Nor, apparently, did any of the other Golvins stir once they'd retired to their homes at sundown. Not really surprising, given the long climb most of them had to reach those homes in the first place.
And so, with the canyon floor apparently deserted, after the first three nights Draycos switched from watching for trouble to looking for a way out of the canyon.
Only to find that there wasn't one.
Certainly the steep canyon walls were climbable, at least for Draycos himself. The vine mesh that covered the stone pillars didn't grow on most of the cliff faces, but there were enough cracks and claw openings in the stone itself to provide a patient K'da with a path to the surface.
But without his climbing equipment, Jack didn't have a hope of doing the same. Draycos could carry him for short distances, but as he and Jack had already concluded, there was no way he was going to climb three hundred feet of cliff with the boy on his shoulders. There was a line of small caves about fifty feet up along the eastern cliff, but they were too low to make a convenient halfway resting point. Draycos didn't climb up to examine them, but from the pathways of ivy mesh that had been set up between them and the ground, it was clear they were being used for something by the Golvins.

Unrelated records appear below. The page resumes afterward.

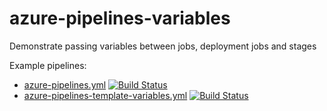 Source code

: # azure-pipelines-variables

Demonstrate passing variables between jobs, deployment jobs and stages

Example pipelines:

- [azure-pipelines.yml](azure-pipelines.yml) [![Build Status](https://dev.azure.com/gardiner/GitHub%20Builds/_apis/build/status%2Fflcdrg.azure-pipelines-variables?branchName=main)](https://dev.azure.com/gardiner/GitHub%20Builds/_build/latest?definitionId=16&branchName=main)
- [azure-pipelines-template-variables.yml](azure-pipelines-template-variables.yml) [![Build Status](https://dev.azure.com/gardiner/GitHub%20Builds/_apis/build/status%2Fflcdrg.azure-pipelines-variables%20template%20variables?branchName=main)](https://dev.azure.com/gardiner/GitHub%20Builds/_build/latest?definitionId=17&branchName=main) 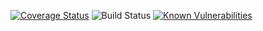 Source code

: [![Coverage Status](https://coveralls.io/repos/github/patrickdelfim/4Dev-Enquetes-para-programadores/badge.svg?branch=main)](https://coveralls.io/github/patrickdelfim/4Dev-Enquetes-para-programadores?branch=feat/ci)
![Build Status](https://github.com/patrickdelfim/4Dev-Enquetes-para-programadores/actions/workflows/heroku-deploy.yml/badge.svg)
[![Known Vulnerabilities](https://snyk.io/test/github/patrickdelfim/4Dev-Enquetes-para-programadores/badge.svg)](https://snyk.io/test/github/patrickdelfim/4Dev-Enquetes-para-programadores) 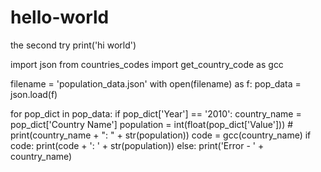 # hello-world
the second try
print('hi world')

import json
from countries_codes import get_country_code as gcc


filename = 'population_data.json'
with open(filename) as f:
    pop_data = json.load(f)

for pop_dict in pop_data:
    if pop_dict['Year'] == '2010':
        country_name = pop_dict['Country Name']
        population = int(float(pop_dict['Value']))
        # print(country_name + ": " + str(population))
        code = gcc(country_name)
        if code:
            print(code + ': ' + str(population))
        else:
            print('Error - ' + country_name)
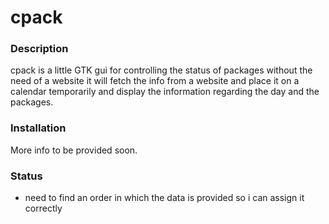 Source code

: # cpack

### Description

cpack is a little GTK gui for controlling the status of packages without the need of a website
it will fetch the info from a website and place it on a calendar temporarily and display the
information regarding the day and the packages.

### Installation

More info to be provided soon.

### Status
* need to find an order in which the data is provided so i can assign it correctly
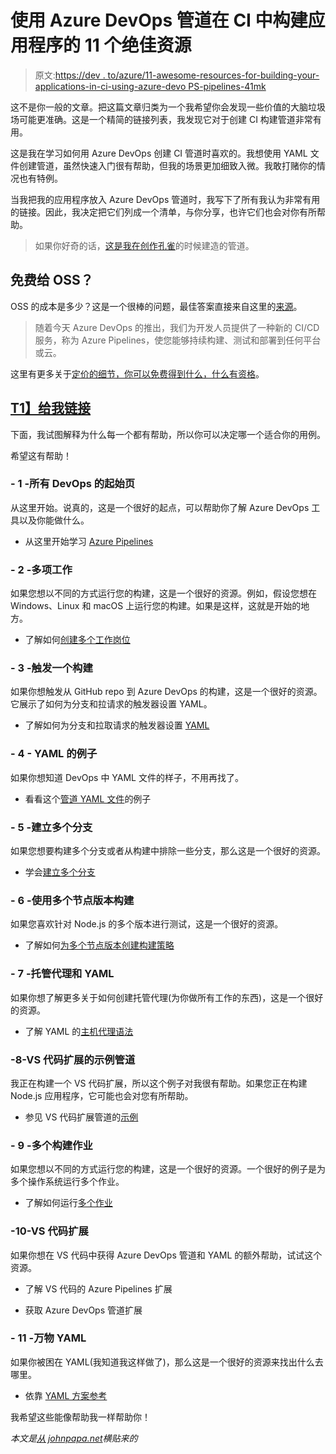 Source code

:# 使用 Azure DevOps 管道在 CI 中构建应用程序的 11 个绝佳资源

> 原文:[https://dev . to/azure/11-awesome-resources-for-building-your-applications-in-ci-using-azure-devo PS-pipelines-41mk](https://dev.to/azure/11-awesome-resources-for-building-your-applications-in-ci-using-azure-devops-pipelines-41mk)

这不是你一般的文章。把这篇文章归类为一个我希望你会发现一些价值的大脑垃圾场可能更准确。这是一个精简的链接列表，我发现它对于创建 CI 构建管道非常有用。

这是我在学习如何用 Azure DevOps 创建 CI 管道时喜欢的。我想使用 YAML 文件创建管道，虽然快速入门很有帮助，但我的场景更加细致入微。我敢打赌你的情况也有特例。

当我把我的应用程序放入 Azure DevOps 管道时，我写下了所有我认为非常有用的链接。因此，我决定把它们列成一个清单，与你分享，也许它们也会对你有所帮助。

> 如果你好奇的话，[这是我在创作](https://johnpapa.visualstudio.com/vscode-peacock/_build/results?buildId=186)[孔雀](https://marketplace.visualstudio.com/items?itemName=johnpapa.vscode-peacock&wt.mc_id=devto-blog-jopapa)的时候建造的管道。

## [](#free-for-oss)免费给 OSS？

OSS 的成本是多少？这是一个很棒的问题，最佳答案直接来自这里的[来源](https://azure.microsoft.com/en-us/blog/announcing-azure-pipelines-with-unlimited-ci-cd-minutes-for-open-source/?wt.mc_id=devto-blog-jopapa)。

> 随着今天 Azure DevOps 的推出，我们为开发人员提供了一种新的 CI/CD 服务，称为 Azure Pipelines，使您能够持续构建、测试和部署到任何平台或云。

这里有更多关于[定价的细节，你可以免费得到什么，什么有资格](https://azure.microsoft.com/en-us/pricing/details/devops/azure-devops-services/?WT.mc_id=devto-blog-jopapa)。

## [T1】给我链接](#gimme-the-links)

下面，我试图解释为什么每一个都有帮助，所以你可以决定哪一个适合你的用例。

希望这有帮助！

### [](#-1-starting-page-for-all-things-devops)- 1 -所有 DevOps 的起始页

从这里开始。说真的，这是一个很好的起点，可以帮助你了解 Azure DevOps 工具以及你能做什么。

*   从这里开始学习 [Azure Pipelines](https://docs.microsoft.com/en-us/azure/devops/pipelines/?view=azure-devops&wt.mc_id=devto-blog-jopapa)

### [](#-2-multiple-jobs)- 2 -多项工作

如果您想以不同的方式运行您的构建，这是一个很好的资源。例如，假设您想在 Windows、Linux 和 macOS 上运行您的构建。如果是这样，这就是开始的地方。

*   了解如何[创建多个工作岗位](https://docs.microsoft.com/en-us/azure/devops/pipelines/process/multiple-phases?view=azure-devops&tabs=yaml&wt.mc_id=devto-blog-jopapa)

### [](#-3-trigger-a-build)- 3 -触发一个构建

如果你想触发从 GitHub repo 到 Azure DevOps 的构建，这是一个很好的资源。它展示了如何为分支和拉请求的触发器设置 YAML。

*   了解如何为分支和拉取请求的触发器设置 [YAML](https://docs.microsoft.com/en-us/azure/devops/pipelines/build/triggers?view=azure-devops&tabs=yaml&wt.mc_id=devto-blog-jopapa)

### [](#-4-yaml-example)- 4 - YAML 的例子

如果你想知道 DevOps 中 YAML 文件的样子，不用再找了。

*   看看这个[管道 YAML 文件](https://github.com/MicrosoftDocs/pipelines-javascript/blob/master/azure-pipelines.yml?wt.mc_id=devto-blog-jopapa)的例子

### [](#-5-build-multiple-branches)- 5 -建立多个分支

如果您想要构建多个分支或者从构建中排除一些分支，那么这是一个很好的资源。

*   学会[建立多个分支](https://docs.microsoft.com/en-us/azure/devops/pipelines/build/ci-build-git?view=azure-devops&tabs=yaml&wt.mc_id=devto-blog-jopapa)

### [](#-6-build-using-multiple-node-versions)- 6 -使用多个节点版本构建

如果您喜欢针对 Node.js 的多个版本进行测试，这是一个很好的资源。

*   了解如何[为多个节点版本创建构建策略](https://docs.microsoft.com/en-us/azure/devops/pipelines/languages/javascript?view=azure-devops&wt.mc_id=devto-blog-jopapa&tabs=yaml#use-multiple-node-versions)

### [](#-7-hosted-agents-and-yaml)- 7 -托管代理和 YAML

如果你想了解更多关于如何创建托管代理(为你做所有工作的东西)，这是一个很好的资源。

*   了解 YAML 的[主机代理语法](https://docs.microsoft.com/en-us/azure/devops/pipelines/agents/hosted?view=azure-devops&wt.mc_id=devto-blog-jopapa&tabs=yaml#use-a-microsoft-hosted-agent)

### -8-VS 代码扩展的示例管道

我正在构建一个 VS 代码扩展，所以这个例子对我很有帮助。如果您正在构建 Node.js 应用程序，它可能也会对您有所帮助。

*   参见 VS 代码扩展管道的[示例](https://code.visualstudio.com/api/working-with-extensions/continuous-integration#azure-pipelines?&wt.mc_id=devto-blog-jopapa)

### [](#-9-multiple-build-jobs)- 9 -多个构建作业

如果您想以不同的方式运行您的构建，这是一个很好的资源。一个很好的例子是为多个操作系统运行多个作业。

*   了解如何运行[多个作业](https://docs.microsoft.com/en-us/azure/devops/pipelines/process/multiple-phases?view=azure-devops&tabs=yaml&wt.mc_id=devto-blog-jopapa)

### -10-VS 代码扩展

如果你想在 VS 代码中获得 Azure DevOps 管道和 YAML 的额外帮助，试试这个资源。

*   了解 VS 代码的 Azure Pipelines 扩展

*   获取 Azure DevOps 管道扩展

### [](#-11-all-things-yaml)- 11 -万物 YAML

如果你被困在 YAML(我知道我这样做了)，那么这是一个很好的资源来找出什么去哪里。

*   依靠 [YAML 方案参考](https://docs.microsoft.com/en-us/azure/devops/pipelines/yaml-schema?view=azure-devops&tabs=schema&viewFallbackFrom=vsts&wt.mc_id=devto-blog-jopapa)

我希望这些能像帮助我一样帮助你！

*本文是[从 johnpapa.net](https://johnpapa.net/11devopslinks/)横贴来的*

The ends of the canyon were no better. At the upstream end the river rose sharply into a series of impassable waterfalls, while the downstream end cut through a narrows that would be as tricky to climb as the cliffs themselves.
On the first night of his scouting Draycos spent so much time traveling back and forth across the canyon that he nearly got caught out in the open when the sky began to lighten. The second night, he made sure to watch his time, returning to Jack's apartment well before dawn.
He arrived to find the apartment brighter than when he'd left, the white stones in the wall giving off a soft glow as the reflectors above sent down the light from the larger of Semaline's two moons. Draycos slipped through the doorway fringe, and he was padding his way to the bedroom when the light subtly changed.